EXERCISE BRIEF | In how many lines of the listing below does "Applications" appear? Reply with the number only.

RAW DATA |

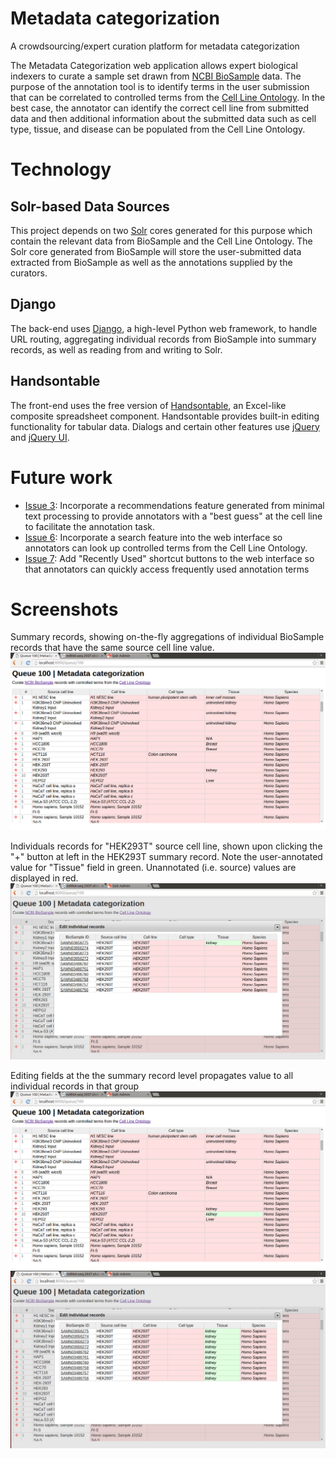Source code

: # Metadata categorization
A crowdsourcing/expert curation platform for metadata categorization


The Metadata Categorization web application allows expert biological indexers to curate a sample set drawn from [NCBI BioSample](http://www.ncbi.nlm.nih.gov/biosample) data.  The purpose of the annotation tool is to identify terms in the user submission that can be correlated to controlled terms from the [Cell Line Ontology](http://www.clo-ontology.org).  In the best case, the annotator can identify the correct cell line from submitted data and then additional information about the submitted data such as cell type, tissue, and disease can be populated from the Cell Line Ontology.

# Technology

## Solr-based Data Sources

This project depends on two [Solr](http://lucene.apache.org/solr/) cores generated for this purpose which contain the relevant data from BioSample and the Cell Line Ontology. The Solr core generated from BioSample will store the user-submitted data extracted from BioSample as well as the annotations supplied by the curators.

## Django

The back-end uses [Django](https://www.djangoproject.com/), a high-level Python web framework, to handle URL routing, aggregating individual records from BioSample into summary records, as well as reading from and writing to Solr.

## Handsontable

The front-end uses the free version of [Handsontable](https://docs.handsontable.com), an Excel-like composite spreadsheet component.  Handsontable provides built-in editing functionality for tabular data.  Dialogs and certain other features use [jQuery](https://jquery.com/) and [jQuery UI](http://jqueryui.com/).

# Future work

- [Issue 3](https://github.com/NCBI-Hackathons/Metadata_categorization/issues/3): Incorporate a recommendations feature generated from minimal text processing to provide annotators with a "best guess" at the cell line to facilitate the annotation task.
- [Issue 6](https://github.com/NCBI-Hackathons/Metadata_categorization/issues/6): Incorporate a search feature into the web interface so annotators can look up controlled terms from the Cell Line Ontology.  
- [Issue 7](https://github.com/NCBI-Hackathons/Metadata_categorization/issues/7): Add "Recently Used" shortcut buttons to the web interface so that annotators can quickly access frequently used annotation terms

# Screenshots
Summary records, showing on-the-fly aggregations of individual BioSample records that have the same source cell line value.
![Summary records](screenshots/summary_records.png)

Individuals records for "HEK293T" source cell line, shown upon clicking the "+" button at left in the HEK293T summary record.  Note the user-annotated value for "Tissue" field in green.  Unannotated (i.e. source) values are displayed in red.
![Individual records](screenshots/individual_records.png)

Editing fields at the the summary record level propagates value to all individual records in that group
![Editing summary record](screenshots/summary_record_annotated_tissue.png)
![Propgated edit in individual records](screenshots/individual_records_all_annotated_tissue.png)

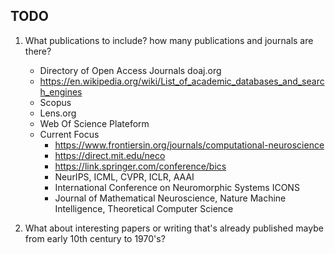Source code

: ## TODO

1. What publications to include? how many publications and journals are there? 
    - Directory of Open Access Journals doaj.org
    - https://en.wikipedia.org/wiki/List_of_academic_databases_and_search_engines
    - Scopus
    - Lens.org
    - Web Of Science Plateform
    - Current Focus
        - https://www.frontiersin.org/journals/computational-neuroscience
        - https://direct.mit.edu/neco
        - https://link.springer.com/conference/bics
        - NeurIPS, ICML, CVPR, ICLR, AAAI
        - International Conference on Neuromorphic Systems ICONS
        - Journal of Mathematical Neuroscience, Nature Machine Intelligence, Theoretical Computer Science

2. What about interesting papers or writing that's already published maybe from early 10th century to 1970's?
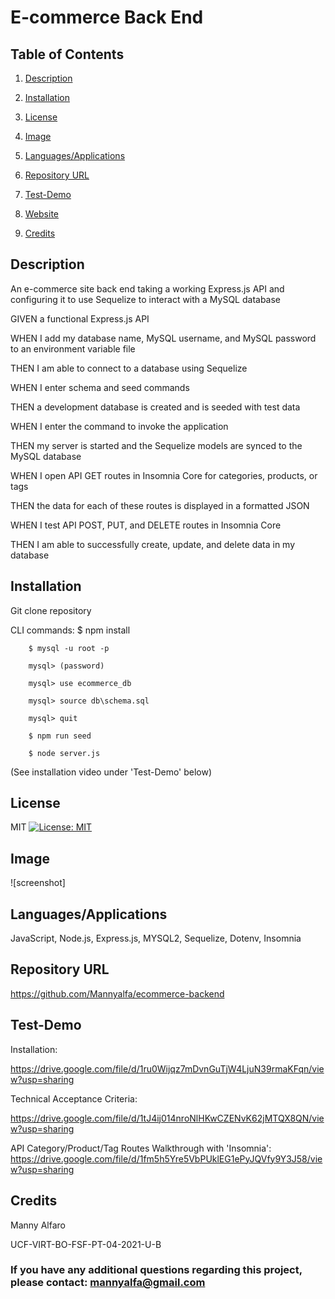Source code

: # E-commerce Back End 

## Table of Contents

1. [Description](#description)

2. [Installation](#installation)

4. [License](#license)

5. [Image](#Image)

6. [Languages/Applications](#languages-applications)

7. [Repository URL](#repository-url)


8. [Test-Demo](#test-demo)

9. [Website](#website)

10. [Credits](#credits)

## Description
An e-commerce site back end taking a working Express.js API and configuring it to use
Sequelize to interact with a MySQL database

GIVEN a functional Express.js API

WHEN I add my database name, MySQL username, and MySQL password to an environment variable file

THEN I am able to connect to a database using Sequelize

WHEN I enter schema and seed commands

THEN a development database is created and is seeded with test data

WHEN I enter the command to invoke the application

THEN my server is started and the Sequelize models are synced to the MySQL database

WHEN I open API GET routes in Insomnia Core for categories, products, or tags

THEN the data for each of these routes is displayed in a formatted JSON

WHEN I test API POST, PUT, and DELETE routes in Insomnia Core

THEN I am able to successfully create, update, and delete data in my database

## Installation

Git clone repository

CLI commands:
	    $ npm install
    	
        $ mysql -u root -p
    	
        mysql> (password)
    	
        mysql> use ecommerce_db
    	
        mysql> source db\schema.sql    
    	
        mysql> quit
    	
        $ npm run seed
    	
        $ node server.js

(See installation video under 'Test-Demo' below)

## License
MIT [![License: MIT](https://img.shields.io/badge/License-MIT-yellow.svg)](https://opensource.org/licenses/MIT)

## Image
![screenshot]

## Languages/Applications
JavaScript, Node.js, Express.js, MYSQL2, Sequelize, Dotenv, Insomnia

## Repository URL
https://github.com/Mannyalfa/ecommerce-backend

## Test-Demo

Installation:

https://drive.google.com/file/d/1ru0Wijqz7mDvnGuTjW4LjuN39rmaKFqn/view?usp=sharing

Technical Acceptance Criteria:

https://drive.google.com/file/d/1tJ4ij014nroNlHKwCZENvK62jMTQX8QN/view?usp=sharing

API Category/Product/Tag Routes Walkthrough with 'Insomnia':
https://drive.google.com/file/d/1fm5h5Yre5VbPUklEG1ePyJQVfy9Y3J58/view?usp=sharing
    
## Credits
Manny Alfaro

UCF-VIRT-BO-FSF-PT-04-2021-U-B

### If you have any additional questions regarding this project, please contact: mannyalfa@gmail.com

--

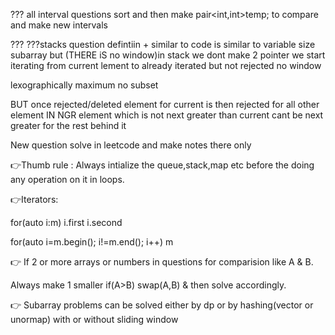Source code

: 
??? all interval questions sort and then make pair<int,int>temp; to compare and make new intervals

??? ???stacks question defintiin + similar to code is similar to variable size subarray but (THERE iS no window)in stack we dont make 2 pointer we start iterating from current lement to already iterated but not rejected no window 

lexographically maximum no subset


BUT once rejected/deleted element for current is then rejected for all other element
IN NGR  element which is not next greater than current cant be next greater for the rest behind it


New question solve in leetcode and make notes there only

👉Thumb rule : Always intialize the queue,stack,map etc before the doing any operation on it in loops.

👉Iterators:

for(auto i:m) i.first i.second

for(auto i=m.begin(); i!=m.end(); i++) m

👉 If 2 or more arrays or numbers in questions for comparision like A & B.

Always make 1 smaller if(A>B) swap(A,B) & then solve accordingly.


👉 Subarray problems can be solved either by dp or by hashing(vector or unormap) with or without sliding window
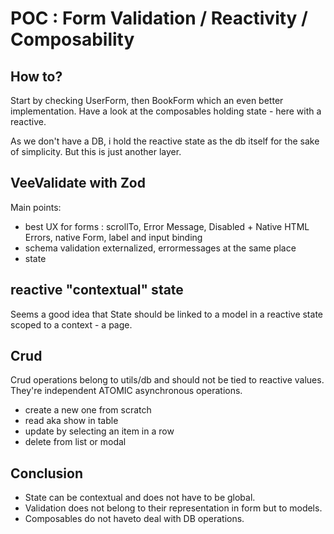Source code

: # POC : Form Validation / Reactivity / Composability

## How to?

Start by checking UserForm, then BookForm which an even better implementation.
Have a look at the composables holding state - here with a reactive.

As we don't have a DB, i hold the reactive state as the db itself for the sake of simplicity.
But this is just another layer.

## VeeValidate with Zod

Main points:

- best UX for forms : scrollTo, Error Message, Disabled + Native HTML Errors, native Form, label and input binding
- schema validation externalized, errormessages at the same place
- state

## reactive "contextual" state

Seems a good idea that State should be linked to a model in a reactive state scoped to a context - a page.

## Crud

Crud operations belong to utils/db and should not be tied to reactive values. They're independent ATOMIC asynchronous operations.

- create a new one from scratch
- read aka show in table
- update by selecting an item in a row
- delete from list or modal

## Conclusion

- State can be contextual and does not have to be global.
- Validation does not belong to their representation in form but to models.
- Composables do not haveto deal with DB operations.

TASK RESPONSE | 2